--- WHAT THE EXERCISE ASKS ---
Everything in the data below is left aside except the lines from the one containing "- Consolidate 100% duplicate files first" through the one containing "- Achieve zero circular dependencies"; repeat those exactly.
────────────────────────────────────────
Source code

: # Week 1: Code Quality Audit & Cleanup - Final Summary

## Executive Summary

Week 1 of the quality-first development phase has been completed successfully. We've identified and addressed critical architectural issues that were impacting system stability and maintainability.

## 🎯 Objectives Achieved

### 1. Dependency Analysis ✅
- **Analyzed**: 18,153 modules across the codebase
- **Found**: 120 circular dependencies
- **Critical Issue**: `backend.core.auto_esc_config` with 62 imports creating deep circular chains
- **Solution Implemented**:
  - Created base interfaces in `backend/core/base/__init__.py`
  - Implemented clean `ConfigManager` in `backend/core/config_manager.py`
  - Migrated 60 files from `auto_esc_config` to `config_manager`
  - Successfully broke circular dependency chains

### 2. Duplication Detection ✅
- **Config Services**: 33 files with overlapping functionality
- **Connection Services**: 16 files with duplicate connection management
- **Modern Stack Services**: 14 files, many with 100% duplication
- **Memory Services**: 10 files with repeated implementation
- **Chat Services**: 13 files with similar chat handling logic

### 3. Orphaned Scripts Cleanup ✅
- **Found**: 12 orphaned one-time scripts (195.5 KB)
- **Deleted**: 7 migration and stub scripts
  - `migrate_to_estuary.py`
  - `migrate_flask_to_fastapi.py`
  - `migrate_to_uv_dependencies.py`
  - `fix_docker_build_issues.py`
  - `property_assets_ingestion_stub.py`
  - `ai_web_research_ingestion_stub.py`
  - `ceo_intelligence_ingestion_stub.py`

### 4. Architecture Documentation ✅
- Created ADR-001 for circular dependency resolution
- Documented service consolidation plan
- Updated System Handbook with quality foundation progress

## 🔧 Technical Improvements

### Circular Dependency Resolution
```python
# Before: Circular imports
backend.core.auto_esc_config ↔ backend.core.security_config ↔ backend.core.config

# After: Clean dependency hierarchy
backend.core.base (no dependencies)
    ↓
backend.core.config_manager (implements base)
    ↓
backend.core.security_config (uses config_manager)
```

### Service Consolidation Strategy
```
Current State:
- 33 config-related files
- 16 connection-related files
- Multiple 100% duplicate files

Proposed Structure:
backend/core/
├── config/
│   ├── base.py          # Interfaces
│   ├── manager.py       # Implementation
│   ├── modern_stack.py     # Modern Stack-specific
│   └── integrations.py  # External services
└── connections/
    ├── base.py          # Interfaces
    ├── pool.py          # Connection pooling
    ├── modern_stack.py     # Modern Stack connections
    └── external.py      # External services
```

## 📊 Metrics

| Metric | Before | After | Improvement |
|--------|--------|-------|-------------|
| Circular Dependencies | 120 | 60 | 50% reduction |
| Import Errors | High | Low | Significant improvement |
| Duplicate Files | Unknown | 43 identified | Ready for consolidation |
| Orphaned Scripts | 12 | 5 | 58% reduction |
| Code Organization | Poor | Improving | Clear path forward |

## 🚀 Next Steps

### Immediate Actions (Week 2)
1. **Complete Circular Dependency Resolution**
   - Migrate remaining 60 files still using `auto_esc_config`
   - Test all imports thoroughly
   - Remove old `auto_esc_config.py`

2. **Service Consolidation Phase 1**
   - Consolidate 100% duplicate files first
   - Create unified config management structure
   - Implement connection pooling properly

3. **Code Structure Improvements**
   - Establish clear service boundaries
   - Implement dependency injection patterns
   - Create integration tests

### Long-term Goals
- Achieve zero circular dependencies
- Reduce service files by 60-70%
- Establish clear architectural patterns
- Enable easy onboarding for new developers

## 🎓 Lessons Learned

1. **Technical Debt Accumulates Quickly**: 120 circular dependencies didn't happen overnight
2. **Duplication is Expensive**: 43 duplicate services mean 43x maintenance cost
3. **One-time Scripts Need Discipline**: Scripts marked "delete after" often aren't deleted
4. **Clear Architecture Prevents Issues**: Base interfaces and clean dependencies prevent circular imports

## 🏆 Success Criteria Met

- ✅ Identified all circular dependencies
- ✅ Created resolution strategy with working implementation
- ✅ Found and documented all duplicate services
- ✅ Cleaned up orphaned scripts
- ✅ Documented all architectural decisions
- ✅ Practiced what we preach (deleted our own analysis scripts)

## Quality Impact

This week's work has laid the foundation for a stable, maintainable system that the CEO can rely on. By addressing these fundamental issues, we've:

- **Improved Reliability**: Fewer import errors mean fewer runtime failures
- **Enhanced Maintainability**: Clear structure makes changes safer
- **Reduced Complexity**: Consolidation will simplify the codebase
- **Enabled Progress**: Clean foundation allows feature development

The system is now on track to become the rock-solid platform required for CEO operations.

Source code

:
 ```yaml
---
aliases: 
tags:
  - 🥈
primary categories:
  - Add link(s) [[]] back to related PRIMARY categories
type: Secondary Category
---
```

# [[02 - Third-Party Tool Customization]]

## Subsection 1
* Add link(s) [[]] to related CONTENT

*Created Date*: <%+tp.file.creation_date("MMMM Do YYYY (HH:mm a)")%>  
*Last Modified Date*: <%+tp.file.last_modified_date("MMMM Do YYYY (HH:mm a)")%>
────────────────────────────────────────
--- TASK RESULT ---
   - Consolidate 100% duplicate files first
   - Create unified config management structure
   - Implement connection pooling properly

3. **Code Structure Improvements**
   - Establish clear service boundaries
   - Implement dependency injection patterns
   - Create integration tests

### Long-term Goals
- Achieve zero circular dependencies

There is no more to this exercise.